Robert Bruce (1789–1824) was a Scottish arms trader and mercenary soldier on the north-east frontier of India. He took steps towards the introduction of tea plantations in Assam in the 1820s.

==Life==
In early life, Bruce was a naval officer. In 1823 a despatch described Bruce as Indian-born. This was doubted, however, by Edward Albert Gait, who mentioned his brother, Charles Alexander Bruce, and his 1809 voyage to India. According to the Dictionary of Indian Biography, Charles Alexander Bruce was born in Assam, at Jorhat. Robert Bruce was resident at Jogighopa.

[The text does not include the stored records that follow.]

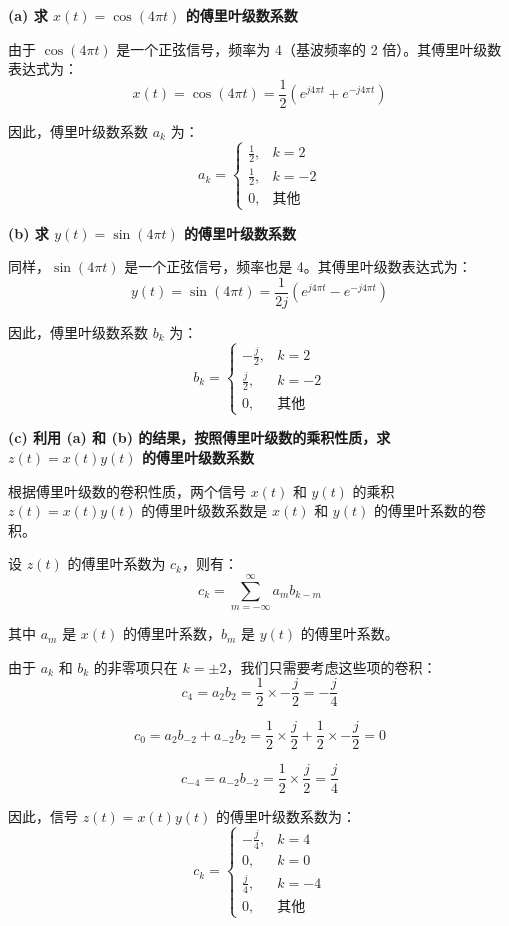 \documentclass[UTF8]{report}
\theoremstyle{MyLineTheoremStyle} %
\theoremstyle{MyBlockTheoremStyle} %
\theoremstyle{MySubsubsectionStyle} %
\begin{document}
\textbf{(a) 求 \( x(t) = \cos(4\pi t) \) 的傅里叶级数系数}

由于 \( \cos(4\pi t) \) 是一个正弦信号，频率为 4（基波频率的 2 倍）。其傅里叶级数表达式为：
\[
x(t) = \cos(4\pi t) = \frac{1}{2}\left(e^{j4\pi t} + e^{-j4\pi t}\right)
\]

因此，傅里叶级数系数 \( a_k \) 为：
\[
a_k =
\begin{cases}
\frac{1}{2}, & k = 2 \\
\frac{1}{2}, & k = -2 \\
0, & \text{其他}
\end{cases}
\]

\textbf{(b) 求 \( y(t) = \sin(4\pi t) \) 的傅里叶级数系数}

同样，\( \sin(4\pi t) \) 是一个正弦信号，频率也是 4。其傅里叶级数表达式为：
\[
y(t) = \sin(4\pi t) = \frac{1}{2j}\left(e^{j4\pi t} - e^{-j4\pi t}\right)
\]

因此，傅里叶级数系数 \( b_k \) 为：
\[
b_k =
\begin{cases}
-\frac{j}{2}, & k = 2 \\
\frac{j}{2}, & k = -2 \\
0, & \text{其他}
\end{cases}
\]

\textbf{(c) 利用 (a) 和 (b) 的结果，按照傅里叶级数的乘积性质，求 \( z(t) = x(t)y(t) \) 的傅里叶级数系数}

根据傅里叶级数的卷积性质，两个信号 \( x(t) \) 和 \( y(t) \) 的乘积 \( z(t) = x(t)y(t) \) 的傅里叶级数系数是 \( x(t) \) 和 \( y(t) \) 的傅里叶系数的卷积。

设 \( z(t) \) 的傅里叶系数为 \( c_k \)，则有：
\[
c_k = \sum_{m=-\infty}^{\infty} a_m b_{k-m}
\]

其中 \( a_m \) 是 \( x(t) \) 的傅里叶系数，\( b_m \) 是 \( y(t) \) 的傅里叶系数。

由于 \( a_k \) 和 \( b_k \) 的非零项只在 \( k = \pm 2 \)，我们只需要考虑这些项的卷积：
\[
c_4 = a_2 b_2 = \frac{1}{2} \times -\frac{j}{2} = -\frac{j}{4}
\]

\[
c_0 = a_2 b_{-2} + a_{-2} b_2 = \frac{1}{2} \times \frac{j}{2} + \frac{1}{2} \times -\frac{j}{2} = 0
\]

\[
c_{-4} = a_{-2} b_{-2} = \frac{1}{2} \times \frac{j}{2} = \frac{j}{4}
\]

因此，信号 \( z(t) = x(t) y(t) \) 的傅里叶级数系数为：
\[
c_k =
\begin{cases}
-\frac{j}{4}, & k = 4 \\
0, & k = 0 \\
\frac{j}{4}, & k = -4 \\
0, & \text{其他}
\end{cases}
\]
\end{document}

In 1821, during the Burmese invasions of Assam, Bruce involved himself in the affairs of the Ahom Kingdom. Having helped the deposed Purandar Singha muster and equip an army in the Dooars, with the help of the East India Company, he led it into Ahom in May of that year, against Chandrakanta Singha. Suffering a defeat, he was taken prisoner. He then agreed to support Chandrakanta Singha, against the Burmese forces of the Konbaung dynasty, who was regrouping in the Goalpara district. With guns and ammunition supplied through Bruce, Chandrakanta Singha took back Guwahati at the beginning of 1822.

Robert Bruce is buried in the cemetery in Tezpur town.

==Tea in Assam==
Bruce learned from Maniram Dewan that the Singpho people grew tea, which was then not generally known. In 1823, while trading at Garhgaon, he encountered a Singpho chief, who was willing to supply him with botanical tea samples. The chief was Bisa Gam. Bruce died soon after, in 1824.

The samples found their way to Charles Alexander Bruce, and then to David Scom.